▶ _Source information_
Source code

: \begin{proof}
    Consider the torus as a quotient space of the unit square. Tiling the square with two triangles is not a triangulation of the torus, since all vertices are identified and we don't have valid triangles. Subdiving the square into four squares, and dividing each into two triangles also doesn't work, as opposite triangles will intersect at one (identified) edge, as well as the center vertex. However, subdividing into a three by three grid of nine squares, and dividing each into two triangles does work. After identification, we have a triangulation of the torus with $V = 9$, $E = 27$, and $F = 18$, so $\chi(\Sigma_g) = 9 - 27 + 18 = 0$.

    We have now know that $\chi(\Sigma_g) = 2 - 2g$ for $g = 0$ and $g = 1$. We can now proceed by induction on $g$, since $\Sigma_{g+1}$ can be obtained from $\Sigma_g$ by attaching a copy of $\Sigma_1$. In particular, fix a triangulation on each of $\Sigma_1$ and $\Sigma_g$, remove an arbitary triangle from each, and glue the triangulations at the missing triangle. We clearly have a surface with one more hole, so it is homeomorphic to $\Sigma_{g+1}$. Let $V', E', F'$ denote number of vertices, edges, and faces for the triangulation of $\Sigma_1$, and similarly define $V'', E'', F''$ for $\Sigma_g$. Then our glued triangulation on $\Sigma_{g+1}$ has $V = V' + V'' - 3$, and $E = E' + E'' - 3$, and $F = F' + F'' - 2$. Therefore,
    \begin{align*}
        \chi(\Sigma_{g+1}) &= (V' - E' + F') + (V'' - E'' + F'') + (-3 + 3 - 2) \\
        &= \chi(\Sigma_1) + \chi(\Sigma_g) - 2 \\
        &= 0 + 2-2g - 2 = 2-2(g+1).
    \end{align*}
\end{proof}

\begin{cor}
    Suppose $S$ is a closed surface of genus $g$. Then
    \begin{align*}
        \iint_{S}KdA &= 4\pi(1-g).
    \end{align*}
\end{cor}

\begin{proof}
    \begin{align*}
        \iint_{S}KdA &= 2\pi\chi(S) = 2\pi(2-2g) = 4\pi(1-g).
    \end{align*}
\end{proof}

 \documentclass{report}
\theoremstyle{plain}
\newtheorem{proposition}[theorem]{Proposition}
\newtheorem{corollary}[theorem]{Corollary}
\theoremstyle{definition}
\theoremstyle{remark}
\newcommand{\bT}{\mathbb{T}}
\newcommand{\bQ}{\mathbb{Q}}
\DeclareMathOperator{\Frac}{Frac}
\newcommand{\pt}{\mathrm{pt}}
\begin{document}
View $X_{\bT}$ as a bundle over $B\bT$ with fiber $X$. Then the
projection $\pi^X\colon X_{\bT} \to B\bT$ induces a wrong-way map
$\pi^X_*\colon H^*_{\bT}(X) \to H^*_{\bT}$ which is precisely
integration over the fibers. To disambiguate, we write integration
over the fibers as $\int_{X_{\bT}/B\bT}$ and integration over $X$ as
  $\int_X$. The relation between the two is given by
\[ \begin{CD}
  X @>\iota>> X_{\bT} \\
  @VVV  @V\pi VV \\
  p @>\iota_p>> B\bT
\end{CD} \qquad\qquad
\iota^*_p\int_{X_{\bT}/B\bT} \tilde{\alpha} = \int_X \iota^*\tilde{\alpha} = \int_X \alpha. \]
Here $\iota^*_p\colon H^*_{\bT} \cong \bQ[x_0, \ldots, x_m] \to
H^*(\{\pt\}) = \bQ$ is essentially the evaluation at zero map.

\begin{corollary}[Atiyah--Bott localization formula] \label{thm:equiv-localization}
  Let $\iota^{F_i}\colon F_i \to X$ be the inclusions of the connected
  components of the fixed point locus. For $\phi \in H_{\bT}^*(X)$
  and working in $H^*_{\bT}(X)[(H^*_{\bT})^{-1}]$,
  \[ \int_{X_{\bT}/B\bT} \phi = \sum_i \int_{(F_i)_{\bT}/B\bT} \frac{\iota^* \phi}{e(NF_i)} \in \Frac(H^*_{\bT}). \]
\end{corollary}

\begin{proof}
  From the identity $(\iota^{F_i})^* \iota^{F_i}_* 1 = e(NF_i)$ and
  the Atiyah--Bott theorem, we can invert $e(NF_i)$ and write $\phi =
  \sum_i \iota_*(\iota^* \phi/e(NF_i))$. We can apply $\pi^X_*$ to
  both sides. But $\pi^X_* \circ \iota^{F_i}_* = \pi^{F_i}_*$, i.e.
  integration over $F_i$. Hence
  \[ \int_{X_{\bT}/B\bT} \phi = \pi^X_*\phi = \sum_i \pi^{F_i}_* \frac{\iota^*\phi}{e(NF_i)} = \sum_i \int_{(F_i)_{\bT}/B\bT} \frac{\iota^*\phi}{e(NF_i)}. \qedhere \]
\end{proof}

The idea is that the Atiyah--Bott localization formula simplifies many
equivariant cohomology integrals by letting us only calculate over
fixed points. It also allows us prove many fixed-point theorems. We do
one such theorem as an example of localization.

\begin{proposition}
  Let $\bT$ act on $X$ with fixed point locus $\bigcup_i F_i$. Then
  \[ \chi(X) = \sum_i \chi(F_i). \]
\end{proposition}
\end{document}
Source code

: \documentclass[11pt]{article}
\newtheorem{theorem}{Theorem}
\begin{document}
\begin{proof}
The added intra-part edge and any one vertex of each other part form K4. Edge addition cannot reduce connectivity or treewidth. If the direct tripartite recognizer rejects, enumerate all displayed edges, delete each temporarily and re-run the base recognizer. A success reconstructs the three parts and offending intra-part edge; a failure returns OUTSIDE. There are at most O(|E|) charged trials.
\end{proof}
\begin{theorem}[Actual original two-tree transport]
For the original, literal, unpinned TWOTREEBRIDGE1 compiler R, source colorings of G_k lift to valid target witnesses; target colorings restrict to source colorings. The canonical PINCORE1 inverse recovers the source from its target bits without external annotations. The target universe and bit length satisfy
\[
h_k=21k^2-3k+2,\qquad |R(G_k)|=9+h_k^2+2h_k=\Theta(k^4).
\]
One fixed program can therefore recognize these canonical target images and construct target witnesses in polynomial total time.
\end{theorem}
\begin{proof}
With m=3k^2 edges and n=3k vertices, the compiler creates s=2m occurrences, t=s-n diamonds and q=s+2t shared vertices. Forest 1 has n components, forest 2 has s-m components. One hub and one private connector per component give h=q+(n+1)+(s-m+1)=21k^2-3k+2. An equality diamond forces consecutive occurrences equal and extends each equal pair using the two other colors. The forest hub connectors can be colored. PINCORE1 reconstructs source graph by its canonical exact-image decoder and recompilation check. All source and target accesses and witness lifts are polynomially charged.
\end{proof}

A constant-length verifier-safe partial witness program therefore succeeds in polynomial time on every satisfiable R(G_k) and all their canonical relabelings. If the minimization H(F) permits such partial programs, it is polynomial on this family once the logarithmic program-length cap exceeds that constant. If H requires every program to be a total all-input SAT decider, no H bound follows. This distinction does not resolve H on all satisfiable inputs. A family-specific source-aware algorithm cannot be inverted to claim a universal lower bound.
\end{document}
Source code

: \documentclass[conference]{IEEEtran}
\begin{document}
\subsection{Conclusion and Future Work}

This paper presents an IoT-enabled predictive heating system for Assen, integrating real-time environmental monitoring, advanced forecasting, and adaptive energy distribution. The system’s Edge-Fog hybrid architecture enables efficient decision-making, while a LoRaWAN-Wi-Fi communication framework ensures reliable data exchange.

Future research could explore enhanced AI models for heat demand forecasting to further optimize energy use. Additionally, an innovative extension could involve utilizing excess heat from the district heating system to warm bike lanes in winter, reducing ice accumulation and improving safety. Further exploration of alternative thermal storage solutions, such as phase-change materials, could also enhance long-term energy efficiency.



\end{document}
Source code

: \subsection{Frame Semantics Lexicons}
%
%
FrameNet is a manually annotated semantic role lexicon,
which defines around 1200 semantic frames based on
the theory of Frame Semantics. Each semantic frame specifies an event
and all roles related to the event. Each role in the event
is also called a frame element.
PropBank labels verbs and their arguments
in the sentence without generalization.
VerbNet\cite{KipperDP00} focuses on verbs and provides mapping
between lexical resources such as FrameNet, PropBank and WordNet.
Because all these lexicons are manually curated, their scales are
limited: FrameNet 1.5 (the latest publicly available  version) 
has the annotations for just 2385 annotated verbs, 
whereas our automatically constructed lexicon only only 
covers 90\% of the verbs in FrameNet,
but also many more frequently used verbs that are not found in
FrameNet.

▶ _What you will do_
At the first line of the material above, start reproducing each line exactly, and end with the line that holds "Consider the torus", adding nothing.

▶ _Answer to the problem_
Source code

: \begin{proof}
    Consider the torus as a quotient space of the unit square. Tiling the square with two triangles is not a triangulation of the torus, since all vertices are identified and we don't have valid triangles. Subdiving the square into four squares, and dividing each into two triangles also doesn't work, as opposite triangles will intersect at one (identified) edge, as well as the center vertex. However, subdividing into a three by three grid of nine squares, and dividing each into two triangles does work. After identification, we have a triangulation of the torus with $V = 9$, $E = 27$, and $F = 18$, so $\chi(\Sigma_g) = 9 - 27 + 18 = 0$.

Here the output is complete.